My experience every time I try to use most ecommerce sites like amazon

It's more that abnormal traffic gets flagged, and you end up getting limited

I get that its abnormal for me to open twenty tabs for a bunch of products and a bunch of different queries simultaneously. That's just being good at computers, and it should be encouraged.

Don't ban people who are abnormal. Machine learning anomaly detection is making the internet unusable.

If you have good internet it could make it significantly better

Tcp transfers are limited by the product of window size and latency, if I am in Australia with gigabit internet downloading from Europe then I could be limited at mere megabits with a single connection!

I've pulled multi gigabit between Australia and Europe back when I worked at PIA, over OpenVPN over TCP. You just need the appropriately sized buffers and window sizes.

You need extra large buffers because you need to hold on to the packet until acknowledgement in case you need to retransmit it. At gigabit+ with some 300ms to deal with, it can be like some hundreds MB of packets, on top of the regular queue.

But fair enough, that will workaround the issue.

Bingo, that's the core issue. Big fat windows decrease operating efficiency at large scale and if most clients are nearbyish it's unnecessary.

I've noticed PIA do a good job, maybe that's your work at play!

Nope. Everything has been replaced by Kape's infrastructure, from what I've heard. I worked there 2016-2019, so 5 years ago already.

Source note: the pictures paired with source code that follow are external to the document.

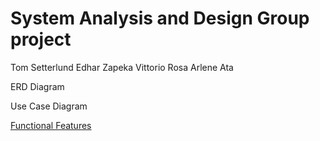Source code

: <h1> System Analysis and Design Group project</h1>

Tom Setterlund
Edhar Zapeka
Vittorio Rosa
Arlene Ata


ERD Diagram

Use Case Diagram



<a href="images/Functional Features.docx">Functional Features </a>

They did do an alright job with the app though vs what we had to deal with back then. I ran those kinds of speed tests between regions over OpenVPN in part to disprove speed complaints which, Windows + OpenVPN + TCP on Windows 7, yeah the speeds weren't amazing but nothing I could do about that.

It was kind of funny in retrospect though, everyone online was like PIA is faster, no AirVPN is faster, no ExpressVPN and flame wars of which one had the worst speeds. I measured it, it was all the fucking speed/latency curve on the client's side 😂

Hahahaha classic. I'm on wireguard so I think it's all UDP now? I imagine the same tuning as OpenVPN UDP?

I'll have to try it out for youtube, I'm on gigabit internet (and hardwired), but youtube will often stall out when trying to buffer part way through videos and take quite awhile to figure itself out.

Just having the video player be the same across all sites is a win, I don't even need the multi-threading or pre-cache entire video to love this.